2nd Prime Minister of Gabon
- In office 16 April 1975 – 3 May 1990
- President: Omar Bongo
- Preceded by: Léon M'ba
- Succeeded by: Casimir Oyé-Mba

Personal details
- Born: 1 September 1934 Libreville, French Equatorial Africa (present day Gabon)
- Died: 18 December 2015 (aged 81) Libreville, Gabon
- Party: PDG

= Léon Mébiame =

Gabonese politician (1934–2015)

Léon Mébiame (1 September 1934 – 18 December 2015) was a Gabonese politician who was the 2nd Prime Minister of Gabon. From 1975 to 1990, he served as the longest-serving prime minister in Gabonese history, at 15 years and 17 days.

==Life and career==
A member of the Fang ethnic group, Mébiame was born in Libreville. Under French colonial rule, he became an inspector of federal police in 1956 and was posted in Chad from 6 January 1957 to March 1959. At independence in 1960, he was commissioner of police. A close associate of President Omar Bongo, he was Vice President of Gabon from 1968 to 1975, when the position was abolished. He was Minister of Justice in early 1970s. He was appointed as prime minister and served from 16 April 1975 to 3 May 1990. He was the minister of public finance from 1990 to 1991. His replacement in the cabinet was seen as surprising as he was generally believed to be an anchor for stabilizing the ruling government's coalition, but Bongo was encouraged by reformist elements with the PDG including his own son to drop longtime ministers who opposed changes or who they deemed as having little competence. Mébiame was replaced by technocrat Casimir Oyé-Mba.

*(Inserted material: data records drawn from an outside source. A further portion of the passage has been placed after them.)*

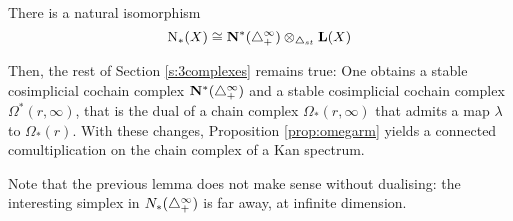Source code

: \begin{lemma}
    There is a natural isomorphism
\[
    \operatorname{N}_*(X)\cong \mathbf{N}^*(\triangle_{+}^{\infty})\otimes_{\triangle_{st}} \operatorname{\mathbf{L}}(X)
\]
\end{lemma}

Then, the rest of Section \ref{s:3complexes} remains true: One obtains a stable cosimplicial cochain complex $\mathbf{N}^*(\triangle_{+}^\infty)$ and a stable cosimplicial cochain complex $\Omega^*(r,\infty)$, that is the dual of a chain complex $\Omega_*(r,\infty)$ that admits a map $\lambda$ to $\Omega_*(r)$. With these changes, Proposition \ref{prop:omegarm} yields a connected comultiplication on the chain complex of a Kan spectrum. 

Note that the previous lemma does not make sense without dualising: the interesting simplex in $N_*(\triangle_{+}^\infty)$ is far away, at infinite dimension.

Subsequently, he joined the opposition in the early 1990s.

He was appointed as President of the Libreville Chamber of Commerce, Industry, and Mines on 6 November 2008. He took office on 4 December 2008, succeeding Joachim Boussamba. He was also appointed to the Economic and Social Council, an official advisory body, by President Bongo in 2008, although he lost his seat on the council after Bongo's son Ali Bongo Ondimba took office in 2009.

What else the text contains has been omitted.